Woman Power
28th March 2014
The
answer is 1metre 80cm, (5ft 11inches). This titbit of knowledge is so
surprising, (nearly six feet!), that to call it ‘trivia’ is demeaning.
The
question to which this is the answer is, of course: ‘How tall was Mary,
Queen of Scots?’ (Eventually.) (Not counting the last couple of minutes.) Mary
Queen of Scots was the grand-niece of Henry VIII. She was Queen of Scotland
from infancy; was Queen of France un peu; and was mother of King James I of
England.

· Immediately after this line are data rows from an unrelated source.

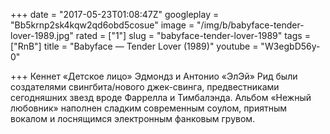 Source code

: +++
date = "2017-05-23T01:08:47Z"
googleplay = "Bb5krnp2sk4kqw2qd6obd5cosue"
image = "/img/b/babyface-tender-lover-1989.jpg"
rated = ["1"]
slug = "babyface-tender-lover-1989"
tags = ["RnB"]
title = "Babyface — Tender Lover (1989)"
youtube = "W3egbD56y-0"

+++
Кеннет «Детское лицо» Эдмондз и Антонио «ЭлЭй» Рид были создателями свингбита/нового джек-свинга, предвестниками сегодняшних звезд вроде Фаррелла и Тимбалэнда. Альбом «Нежный любовник» наполнен сладким современным соулом, приятным вокалом и лоснящимся электронным фанковым грувом.
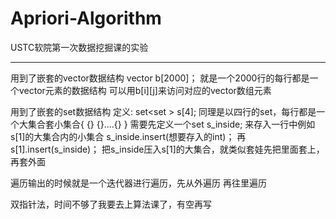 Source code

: # Apriori-Algorithm
USTC软院第一次数据挖掘课的实验
_____________________________________________
用到了嵌套的vector数据结构
vector<int> b[2000]；
  就是一个2000行的每行都是一个vector元素的数据结构
  可以用b[i][j]来访问对应的vector数组元素
  
用到了嵌套的set数据结构
  定义:
  set<set<int> > s[4];
  同理是以四行的set，每行都是一个大集合套小集合{ {} {}....{} }
  需要先定义一个set<int> s_inside;
  来存入一行中例如s[1]的大集合内的小集合
  s_inside.insert(想要存入的int)；
  再
  s[1].insert(s_inside)；
  把s_inside压入s[1]的大集合，就类似套娃先把里面套上，再套外面
  
  遍历输出的时候就是一个迭代器进行遍历，先从外遍历
  再往里遍历
  
  双指针法，时间不够了我要去上算法课了，有空再写
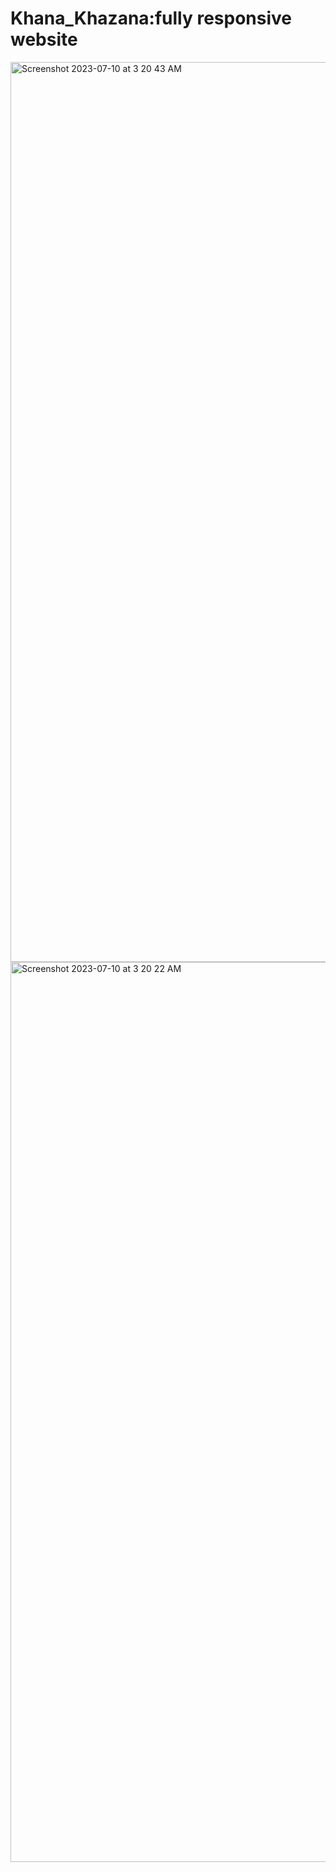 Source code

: # Khana_Khazana:fully responsive website
<img width="1440" alt="Screenshot 2023-07-10 at 3 20 43 AM" src="https://github.com/aryanbutola/Khana_Khazana/assets/97801731/3efde2ee-e1ee-42b3-9dc7-04f2df5674d0">
<img width="1440" alt="Screenshot 2023-07-10 at 3 20 22 AM" src="https://github.com/aryanbutola/Khana_Khazana/assets/97801731/b33d629d-9185-41ba-af96-45a17f94e27d">
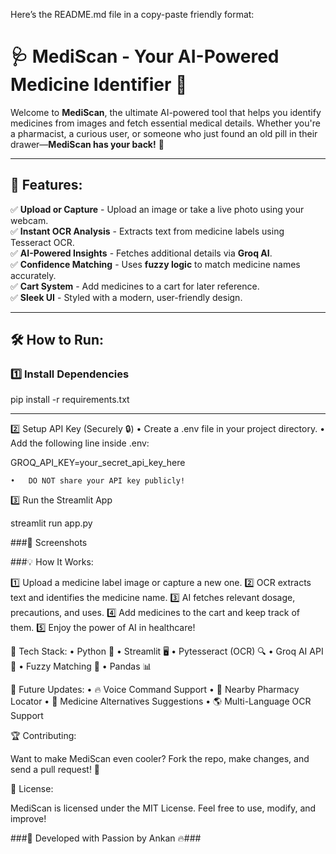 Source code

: Here’s the README.md file in a copy-paste friendly format:

# 🩺 MediScan - Your AI-Powered Medicine Identifier 🚀

Welcome to **MediScan**, the ultimate AI-powered tool that helps you identify medicines from images and fetch essential medical details. Whether you're a pharmacist, a curious user, or someone who just found an old pill in their drawer—**MediScan has your back!** 💊

---

## 🎯 Features:
✅ **Upload or Capture** - Upload an image or take a live photo using your webcam.  
✅ **Instant OCR Analysis** - Extracts text from medicine labels using Tesseract OCR.  
✅ **AI-Powered Insights** - Fetches additional details via **Groq AI**.  
✅ **Confidence Matching** - Uses **fuzzy logic** to match medicine names accurately.  
✅ **Cart System** - Add medicines to a cart for later reference.  
✅ **Sleek UI** - Styled with a modern, user-friendly design.  

---

## 🛠️ How to Run:
### 1️⃣ Install Dependencies

pip install -r requirements.txt

---

2️⃣ Setup API Key (Securely 🔒)
	•	Create a .env file in your project directory.
	•	Add the following line inside .env:

GROQ_API_KEY=your_secret_api_key_here


	•	DO NOT share your API key publicly!

3️⃣ Run the Streamlit App

streamlit run app.py

###📸 Screenshots

###💡 How It Works:

1️⃣ Upload a medicine label image or capture a new one.
2️⃣ OCR extracts text and identifies the medicine name.
3️⃣ AI fetches relevant dosage, precautions, and uses.
4️⃣ Add medicines to the cart and keep track of them.
5️⃣ Enjoy the power of AI in healthcare!

🤖 Tech Stack:
	•	Python 🐍
	•	Streamlit 🖥️
	•	Pytesseract (OCR) 🔍
	•	Groq AI API 🤯
	•	Fuzzy Matching 🔢
	•	Pandas 📊

🚀 Future Updates:
	•	🔥 Voice Command Support
	•	📍 Nearby Pharmacy Locator
	•	🏥 Medicine Alternatives Suggestions
	•	🌎 Multi-Language OCR Support

🏆 Contributing:

Want to make MediScan even cooler? Fork the repo, make changes, and send a pull request! 🚀

📜 License:

MediScan is licensed under the MIT License. Feel free to use, modify, and improve!

###💙 Developed with Passion by Ankan 🔥###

She was taller and better educated than just about anyone on the
planet in the sixteenth century, and possessed compassionate beliefs and
sparkling social skills. And yet, she never had power. She was made use of by
her men; spent half her adult life imprisoned; never saw her son again after
his last breast feed; and, finally, was beheaded when they could not think of
anything other use for her.
You
do not need to be much of a feminist to feel that she had been somewhat
simon-cowelled. (Cockney rhyming slang for ‘disembowelled’ – itself a metaphor
for humiliation of the vulnerable by a dental flosser*.) (*More Cockney
rhyming.)
Before
I became an obstetrician, I was an alpha male rugby-playing surgeon, and,
rejecting the stereotype, never thought of myself as much of a feminist.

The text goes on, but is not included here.